◆ Exercise details: Give again, exactly and without pictures, the lines running from the line with "- Improve loggin" to the end of the records below.

◆ Provided records:
☆ ☆ ☆ ☆

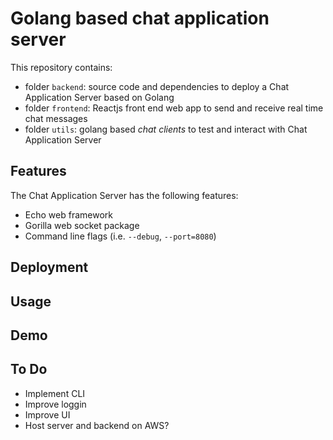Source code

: # Golang based chat application server

This repository contains:
-  folder `backend`: source code and dependencies to deploy a Chat Application Server based on Golang
-  folder `frontend`: Reactjs front end web app to send and receive real time chat messages
-  folder `utils`: golang based *chat clients* to test and interact with Chat Application Server

## Features

The Chat Application Server has the following features:

- Echo web framework
- Gorilla web socket package
- Command line flags (i.e. `--debug`, `--port=8080`)


## Deployment

## Usage

## Demo

## To Do
- Implement CLI
- Improve loggin
- Improve UI
- Host server and backend on AWS?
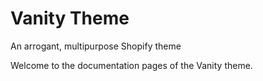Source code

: # Vanity Theme
An arrogant, multipurpose Shopify theme

Welcome to the documentation pages of the Vanity theme.

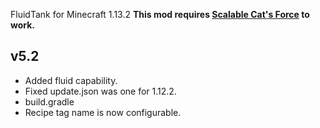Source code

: FluidTank for Minecraft 1.13.2
**This mod requires [Scalable Cat's Force](https://minecraft.curseforge.com/projects/scalable-cats-force) to work.**

## v5.2
* Added fluid capability.
* Fixed update.json was one for 1.12.2.
* build.gradle
* Recipe tag name is now configurable.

☆ ☆ ☆ ☆

◆ Your response:
- Improve loggin
- Improve UI
- Host server and backend on AWS?
Source code

: # Vanity Theme
An arrogant, multipurpose Shopify theme

Welcome to the documentation pages of the Vanity theme.

Source code

: FluidTank for Minecraft 1.13.2
**This mod requires [Scalable Cat's Force](https://minecraft.curseforge.com/projects/scalable-cats-force) to work.**

## v5.2
* Added fluid capability.
* Fixed update.json was one for 1.12.2.
* build.gradle
* Recipe tag name is now configurable.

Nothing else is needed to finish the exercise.